# Required work:
Every line of the material below that contains the string "второго" must appear in the answer.

= = = =

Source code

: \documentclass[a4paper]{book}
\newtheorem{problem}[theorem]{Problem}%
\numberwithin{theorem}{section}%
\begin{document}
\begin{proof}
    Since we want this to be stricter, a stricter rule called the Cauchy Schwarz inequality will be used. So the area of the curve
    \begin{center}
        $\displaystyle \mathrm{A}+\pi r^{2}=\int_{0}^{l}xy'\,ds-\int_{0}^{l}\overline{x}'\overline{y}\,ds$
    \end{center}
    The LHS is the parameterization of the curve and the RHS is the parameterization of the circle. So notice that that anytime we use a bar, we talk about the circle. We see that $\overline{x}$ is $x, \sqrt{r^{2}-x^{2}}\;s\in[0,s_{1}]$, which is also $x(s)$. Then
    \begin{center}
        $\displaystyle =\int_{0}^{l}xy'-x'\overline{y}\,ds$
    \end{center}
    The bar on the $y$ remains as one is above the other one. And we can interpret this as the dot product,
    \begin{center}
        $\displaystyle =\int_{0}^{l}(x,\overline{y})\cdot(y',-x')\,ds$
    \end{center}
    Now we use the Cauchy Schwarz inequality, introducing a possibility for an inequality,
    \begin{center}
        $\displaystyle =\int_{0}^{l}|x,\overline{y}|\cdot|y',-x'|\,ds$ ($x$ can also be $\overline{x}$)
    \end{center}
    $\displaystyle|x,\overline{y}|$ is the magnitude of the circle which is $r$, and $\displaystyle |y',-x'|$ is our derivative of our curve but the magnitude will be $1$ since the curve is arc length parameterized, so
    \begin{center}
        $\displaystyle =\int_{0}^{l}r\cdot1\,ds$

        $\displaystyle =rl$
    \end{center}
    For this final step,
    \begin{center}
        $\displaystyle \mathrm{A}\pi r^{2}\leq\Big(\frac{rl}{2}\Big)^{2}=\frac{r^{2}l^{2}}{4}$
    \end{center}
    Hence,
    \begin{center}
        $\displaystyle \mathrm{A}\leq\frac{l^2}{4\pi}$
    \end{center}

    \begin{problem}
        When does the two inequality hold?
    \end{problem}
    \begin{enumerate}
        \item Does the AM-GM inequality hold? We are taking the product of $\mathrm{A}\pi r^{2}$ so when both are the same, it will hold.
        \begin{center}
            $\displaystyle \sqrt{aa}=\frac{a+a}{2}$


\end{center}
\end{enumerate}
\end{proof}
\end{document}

= = = =

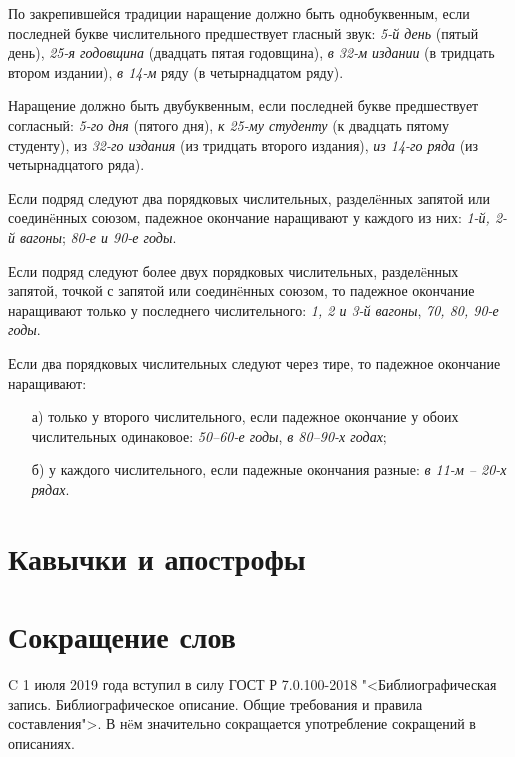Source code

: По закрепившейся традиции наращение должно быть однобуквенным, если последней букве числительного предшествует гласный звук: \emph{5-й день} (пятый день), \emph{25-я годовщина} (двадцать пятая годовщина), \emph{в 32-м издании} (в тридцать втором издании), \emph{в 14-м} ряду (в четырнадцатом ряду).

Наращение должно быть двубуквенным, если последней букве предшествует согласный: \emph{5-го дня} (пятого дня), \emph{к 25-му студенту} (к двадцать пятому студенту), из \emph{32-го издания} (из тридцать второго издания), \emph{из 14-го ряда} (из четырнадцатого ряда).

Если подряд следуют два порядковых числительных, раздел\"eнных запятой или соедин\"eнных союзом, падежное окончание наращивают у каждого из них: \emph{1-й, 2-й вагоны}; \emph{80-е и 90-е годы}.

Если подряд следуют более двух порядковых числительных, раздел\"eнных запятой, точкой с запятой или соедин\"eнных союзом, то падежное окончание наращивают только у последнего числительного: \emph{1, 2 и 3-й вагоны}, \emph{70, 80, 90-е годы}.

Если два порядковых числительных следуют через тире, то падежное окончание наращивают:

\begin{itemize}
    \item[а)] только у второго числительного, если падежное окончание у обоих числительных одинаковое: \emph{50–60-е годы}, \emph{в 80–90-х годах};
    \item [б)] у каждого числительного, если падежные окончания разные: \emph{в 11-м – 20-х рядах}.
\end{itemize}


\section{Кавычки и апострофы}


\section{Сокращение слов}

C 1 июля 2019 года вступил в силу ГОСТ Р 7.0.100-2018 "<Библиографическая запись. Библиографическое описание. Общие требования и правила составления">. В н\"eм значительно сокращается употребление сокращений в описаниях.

= = = =

# Solution to the problem:
Наращение должно быть двубуквенным, если последней букве предшествует согласный: \emph{5-го дня} (пятого дня), \emph{к 25-му студенту} (к двадцать пятому студенту), из \emph{32-го издания} (из тридцать второго издания), \emph{из 14-го ряда} (из четырнадцатого ряда).
    \item[а)] только у второго числительного, если падежное окончание у обоих числительных одинаковое: \emph{50–60-е годы}, \emph{в 80–90-х годах};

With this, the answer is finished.